It was a dream come true… until the high-rollers showed up.
Simply put, the material sold at the Banning auction was far more expensive than the orthodox resale bill, by multiple degrees. Case in point: Back to the Future usually prices between $3,600 and $4,100. At Banning it moved for $14,000. Williams’s Tales of the Arabian Nights might fetch $8,000. The final bid last month was also $14,000. Scroll through the numbers, and you’ll see that nearly every item tells the same story. Buyers heedlessly blew past the warning lights and explored an unprecedented, psychedelic nether region of arcade commerce. These aren’t pristine-quality machines, either. The Pinball Museum was open to the public, meaning all of these games, despite upkeep, have accumulated a lot of player-hewn wear and tear. Compare that to the card investors who quickly encase their rare LeBron James rookies in antiseptic plastic. You’ll never find the same protective measures applied to a cola-stained 1981 Donkey Kong available for public play.
The obvious conclusion one could draw was that a huge number of new buyers — people who had no skin in the game, and rarely, if ever, purchased arcade machines before — swept into the Banning auction house and derailed the arcade and pinball community’s expected results. The identities of these potential interlopers were unknown, a feature common to most auctions, which generally respect bidder anonymity. But thankfully, one Banning bidder, Blasko, answered my Facebook message and was willing to talk.

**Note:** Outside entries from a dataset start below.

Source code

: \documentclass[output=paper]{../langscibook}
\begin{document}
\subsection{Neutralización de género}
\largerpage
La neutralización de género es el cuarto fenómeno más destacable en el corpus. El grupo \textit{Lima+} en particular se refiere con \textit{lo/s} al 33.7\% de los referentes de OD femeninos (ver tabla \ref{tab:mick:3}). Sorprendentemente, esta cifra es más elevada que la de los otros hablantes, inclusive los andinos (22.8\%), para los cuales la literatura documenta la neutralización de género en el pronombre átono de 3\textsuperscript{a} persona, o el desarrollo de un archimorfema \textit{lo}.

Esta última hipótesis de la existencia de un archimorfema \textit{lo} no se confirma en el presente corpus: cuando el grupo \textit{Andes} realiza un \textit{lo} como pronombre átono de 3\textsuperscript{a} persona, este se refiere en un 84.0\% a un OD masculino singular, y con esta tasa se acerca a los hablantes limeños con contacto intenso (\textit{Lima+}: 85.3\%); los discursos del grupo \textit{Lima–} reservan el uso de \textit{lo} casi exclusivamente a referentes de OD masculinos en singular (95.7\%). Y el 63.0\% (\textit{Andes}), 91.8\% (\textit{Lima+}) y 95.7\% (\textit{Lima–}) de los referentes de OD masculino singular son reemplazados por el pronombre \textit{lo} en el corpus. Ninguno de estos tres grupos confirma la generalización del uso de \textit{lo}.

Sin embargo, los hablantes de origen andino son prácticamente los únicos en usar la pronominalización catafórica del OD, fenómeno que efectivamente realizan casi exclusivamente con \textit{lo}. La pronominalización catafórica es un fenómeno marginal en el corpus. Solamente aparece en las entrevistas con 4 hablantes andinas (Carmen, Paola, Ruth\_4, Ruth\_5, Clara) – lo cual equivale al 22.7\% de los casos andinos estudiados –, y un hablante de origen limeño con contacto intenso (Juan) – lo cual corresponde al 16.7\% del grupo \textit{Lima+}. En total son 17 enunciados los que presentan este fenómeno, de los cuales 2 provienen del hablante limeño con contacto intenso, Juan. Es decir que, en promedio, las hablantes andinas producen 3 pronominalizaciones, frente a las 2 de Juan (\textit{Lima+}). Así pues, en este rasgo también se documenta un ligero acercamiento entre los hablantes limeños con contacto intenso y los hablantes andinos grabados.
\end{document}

But Blasko isn’t a new buyer at all. He’s been a regular at arcade sell-offs in the past, and represents a new class of consumer — someone willing to spend oodles of cash on pinball machines, laughing in the face of all estimated valuations.
Blasko has a truly eccentric plan for his collection. He is the chairman of a flagship cryptocurrency called “Aspire,” and hopes to build the first-ever blockchain arcade in Las Vegas. His vision is to retrofit these ancient arcade machines with the ability to process Aspire crypto tokens. If a player gets a particularly high score in, say, Space Invaders, they will be rewarded with an NFT that is deposited directly into the player’s digital wallet. “You can take that NFT to the marketplace where you can sell it or trade it or do whatever you want with it,” says Blasko. “That’s just the gaming aspect of it. I’d love to incorporate more, like a roller skating rink [to] liven the place up.” Like so many other people who participated in the Banning auction, he arrived with big dreams and left with a truckload of motherboards.
Who would pay that?
Blasko isn’t sure who he was bidding against. He tells me that he’s seen a slow increase in arcade game auction prices throughout the last year, predating the humongous spike in Banning. That bears out in the data. According to This Week In Pinball, one of the foremost blogs in the hobby, the average cost of a pinball machine has nearly doubled since 2018. Blasko believes that, generally, people are becoming more accustomed to the scarcity of the true rarities in the hobby — the same fuel that sparked booms in sports cards and vintage video games. “There’s been a transition of wealth from parents to kids, and now people are in their 40s and 50s who are saying, ‘You know, I’d love to have an arcade machine,” he says.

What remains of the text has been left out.